TASK TO CARRY OUT: Each entry must be returned exactly. None may be omitted.

*** Block opens ***

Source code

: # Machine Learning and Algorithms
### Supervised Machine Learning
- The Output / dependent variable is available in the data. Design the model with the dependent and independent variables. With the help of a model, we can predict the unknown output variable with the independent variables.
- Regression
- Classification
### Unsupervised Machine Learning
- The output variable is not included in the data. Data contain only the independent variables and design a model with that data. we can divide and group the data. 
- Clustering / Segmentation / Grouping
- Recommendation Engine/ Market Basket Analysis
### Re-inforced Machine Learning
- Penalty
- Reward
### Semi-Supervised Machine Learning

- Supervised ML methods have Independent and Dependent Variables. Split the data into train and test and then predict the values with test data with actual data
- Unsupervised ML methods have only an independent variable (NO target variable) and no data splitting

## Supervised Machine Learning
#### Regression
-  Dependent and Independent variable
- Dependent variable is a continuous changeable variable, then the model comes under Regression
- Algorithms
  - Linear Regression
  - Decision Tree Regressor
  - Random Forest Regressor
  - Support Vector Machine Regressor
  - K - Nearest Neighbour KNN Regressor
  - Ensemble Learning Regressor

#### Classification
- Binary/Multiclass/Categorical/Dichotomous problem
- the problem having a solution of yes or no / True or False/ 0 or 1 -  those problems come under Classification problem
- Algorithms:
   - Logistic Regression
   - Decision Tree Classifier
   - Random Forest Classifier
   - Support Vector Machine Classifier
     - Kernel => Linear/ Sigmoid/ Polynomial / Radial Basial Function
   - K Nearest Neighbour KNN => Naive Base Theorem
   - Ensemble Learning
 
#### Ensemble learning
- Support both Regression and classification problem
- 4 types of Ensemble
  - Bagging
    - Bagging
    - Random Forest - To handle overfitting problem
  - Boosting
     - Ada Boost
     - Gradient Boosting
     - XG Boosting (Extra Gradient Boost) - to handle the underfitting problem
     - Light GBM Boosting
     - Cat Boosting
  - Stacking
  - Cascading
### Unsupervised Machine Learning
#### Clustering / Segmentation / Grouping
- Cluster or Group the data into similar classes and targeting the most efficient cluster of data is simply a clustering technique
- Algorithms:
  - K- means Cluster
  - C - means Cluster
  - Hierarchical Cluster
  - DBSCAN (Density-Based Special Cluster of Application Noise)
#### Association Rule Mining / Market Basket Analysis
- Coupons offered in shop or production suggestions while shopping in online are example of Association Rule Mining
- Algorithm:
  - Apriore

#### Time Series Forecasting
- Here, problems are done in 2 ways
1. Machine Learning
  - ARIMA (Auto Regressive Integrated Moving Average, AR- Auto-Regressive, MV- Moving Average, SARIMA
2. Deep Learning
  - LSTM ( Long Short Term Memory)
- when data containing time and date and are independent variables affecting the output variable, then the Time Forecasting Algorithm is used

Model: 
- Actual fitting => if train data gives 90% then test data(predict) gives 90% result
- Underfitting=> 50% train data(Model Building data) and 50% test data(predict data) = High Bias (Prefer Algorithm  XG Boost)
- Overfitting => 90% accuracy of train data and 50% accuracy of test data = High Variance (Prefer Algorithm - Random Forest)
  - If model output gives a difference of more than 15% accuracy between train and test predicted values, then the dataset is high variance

*** Block closes ***

ANSWER FOR THIS EXERCISE:
Source code

: # Machine Learning and Algorithms
### Supervised Machine Learning
- The Output / dependent variable is available in the data. Design the model with the dependent and independent variables. With the help of a model, we can predict the unknown output variable with the independent variables.
- Regression
- Classification
### Unsupervised Machine Learning
- The output variable is not included in the data. Data contain only the independent variables and design a model with that data. we can divide and group the data. 
- Clustering / Segmentation / Grouping
- Recommendation Engine/ Market Basket Analysis
### Re-inforced Machine Learning
- Penalty
- Reward
### Semi-Supervised Machine Learning

- Supervised ML methods have Independent and Dependent Variables. Split the data into train and test and then predict the values with test data with actual data
- Unsupervised ML methods have only an independent variable (NO target variable) and no data splitting

## Supervised Machine Learning
#### Regression
-  Dependent and Independent variable
- Dependent variable is a continuous changeable variable, then the model comes under Regression
- Algorithms
  - Linear Regression
  - Decision Tree Regressor
  - Random Forest Regressor
  - Support Vector Machine Regressor
  - K - Nearest Neighbour KNN Regressor
  - Ensemble Learning Regressor

#### Classification
- Binary/Multiclass/Categorical/Dichotomous problem
- the problem having a solution of yes or no / True or False/ 0 or 1 -  those problems come under Classification problem
- Algorithms:
   - Logistic Regression
   - Decision Tree Classifier
   - Random Forest Classifier
   - Support Vector Machine Classifier
     - Kernel => Linear/ Sigmoid/ Polynomial / Radial Basial Function
   - K Nearest Neighbour KNN => Naive Base Theorem
   - Ensemble Learning
 
#### Ensemble learning
- Support both Regression and classification problem
- 4 types of Ensemble
  - Bagging
    - Bagging
    - Random Forest - To handle overfitting problem
  - Boosting
     - Ada Boost
     - Gradient Boosting
     - XG Boosting (Extra Gradient Boost) - to handle the underfitting problem
     - Light GBM Boosting
     - Cat Boosting
  - Stacking
  - Cascading
### Unsupervised Machine Learning
#### Clustering / Segmentation / Grouping
- Cluster or Group the data into similar classes and targeting the most efficient cluster of data is simply a clustering technique
- Algorithms:
  - K- means Cluster
  - C - means Cluster
  - Hierarchical Cluster
  - DBSCAN (Density-Based Special Cluster of Application Noise)
#### Association Rule Mining / Market Basket Analysis
- Coupons offered in shop or production suggestions while shopping in online are example of Association Rule Mining
- Algorithm:
  - Apriore

#### Time Series Forecasting
- Here, problems are done in 2 ways
1. Machine Learning
  - ARIMA (Auto Regressive Integrated Moving Average, AR- Auto-Regressive, MV- Moving Average, SARIMA
2. Deep Learning
  - LSTM ( Long Short Term Memory)
- when data containing time and date and are independent variables affecting the output variable, then the Time Forecasting Algorithm is used

Model: 
- Actual fitting => if train data gives 90% then test data(predict) gives 90% result
- Underfitting=> 50% train data(Model Building data) and 50% test data(predict data) = High Bias (Prefer Algorithm  XG Boost)
- Overfitting => 90% accuracy of train data and 50% accuracy of test data = High Variance (Prefer Algorithm - Random Forest)
  - If model output gives a difference of more than 15% accuracy between train and test predicted values, then the dataset is high variance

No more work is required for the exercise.